Task:
Please give back word for word the lines below, from the first one through the one with "Im nächsten Schritt".
--- START ---
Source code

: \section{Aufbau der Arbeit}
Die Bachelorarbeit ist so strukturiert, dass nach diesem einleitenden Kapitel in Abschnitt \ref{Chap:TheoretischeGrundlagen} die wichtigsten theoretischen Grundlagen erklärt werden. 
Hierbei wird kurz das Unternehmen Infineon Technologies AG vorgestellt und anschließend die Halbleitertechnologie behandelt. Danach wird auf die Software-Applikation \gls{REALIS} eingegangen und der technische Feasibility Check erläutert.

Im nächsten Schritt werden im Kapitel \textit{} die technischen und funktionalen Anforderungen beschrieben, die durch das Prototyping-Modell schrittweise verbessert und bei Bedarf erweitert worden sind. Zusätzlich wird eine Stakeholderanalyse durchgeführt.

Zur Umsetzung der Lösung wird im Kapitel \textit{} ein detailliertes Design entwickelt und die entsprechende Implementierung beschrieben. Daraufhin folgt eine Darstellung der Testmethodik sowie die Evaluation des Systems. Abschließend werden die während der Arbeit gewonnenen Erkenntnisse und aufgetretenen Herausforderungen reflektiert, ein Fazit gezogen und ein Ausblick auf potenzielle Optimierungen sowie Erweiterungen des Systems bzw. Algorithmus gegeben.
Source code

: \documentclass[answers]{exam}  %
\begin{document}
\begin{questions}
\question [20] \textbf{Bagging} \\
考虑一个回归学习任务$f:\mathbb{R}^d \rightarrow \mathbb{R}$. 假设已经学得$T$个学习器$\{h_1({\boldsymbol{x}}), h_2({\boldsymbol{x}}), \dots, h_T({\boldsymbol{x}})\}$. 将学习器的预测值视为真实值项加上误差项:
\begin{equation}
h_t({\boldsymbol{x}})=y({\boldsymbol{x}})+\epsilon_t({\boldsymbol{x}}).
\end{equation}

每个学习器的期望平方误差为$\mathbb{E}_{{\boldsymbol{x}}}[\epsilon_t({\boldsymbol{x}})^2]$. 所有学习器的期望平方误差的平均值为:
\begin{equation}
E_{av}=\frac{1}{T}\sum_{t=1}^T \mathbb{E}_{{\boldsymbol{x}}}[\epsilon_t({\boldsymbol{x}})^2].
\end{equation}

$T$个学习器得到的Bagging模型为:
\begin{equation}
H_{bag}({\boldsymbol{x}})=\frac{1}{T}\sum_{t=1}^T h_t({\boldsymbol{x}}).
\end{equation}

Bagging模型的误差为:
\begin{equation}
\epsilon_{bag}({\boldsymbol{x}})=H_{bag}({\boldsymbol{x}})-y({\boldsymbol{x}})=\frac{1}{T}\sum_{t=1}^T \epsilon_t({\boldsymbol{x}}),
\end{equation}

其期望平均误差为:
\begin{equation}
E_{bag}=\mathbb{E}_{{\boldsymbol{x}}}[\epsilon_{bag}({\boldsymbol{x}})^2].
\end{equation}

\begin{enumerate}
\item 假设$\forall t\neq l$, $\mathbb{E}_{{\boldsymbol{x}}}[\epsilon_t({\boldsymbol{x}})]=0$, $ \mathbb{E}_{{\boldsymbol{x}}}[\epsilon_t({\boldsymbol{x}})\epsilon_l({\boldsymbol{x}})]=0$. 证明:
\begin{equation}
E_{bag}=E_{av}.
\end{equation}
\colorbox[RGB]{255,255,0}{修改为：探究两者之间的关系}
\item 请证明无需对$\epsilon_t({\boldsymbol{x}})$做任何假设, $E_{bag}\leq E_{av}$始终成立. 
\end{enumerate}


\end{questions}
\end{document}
--- END ---
Finished exercise:
Source code

: \section{Aufbau der Arbeit}
Die Bachelorarbeit ist so strukturiert, dass nach diesem einleitenden Kapitel in Abschnitt \ref{Chap:TheoretischeGrundlagen} die wichtigsten theoretischen Grundlagen erklärt werden. 
Hierbei wird kurz das Unternehmen Infineon Technologies AG vorgestellt und anschließend die Halbleitertechnologie behandelt. Danach wird auf die Software-Applikation \gls{REALIS} eingegangen und der technische Feasibility Check erläutert.

Im nächsten Schritt werden im Kapitel \textit{} die technischen und funktionalen Anforderungen beschrieben, die durch das Prototyping-Modell schrittweise verbessert und bei Bedarf erweitert worden sind. Zusätzlich wird eine Stakeholderanalyse durchgeführt.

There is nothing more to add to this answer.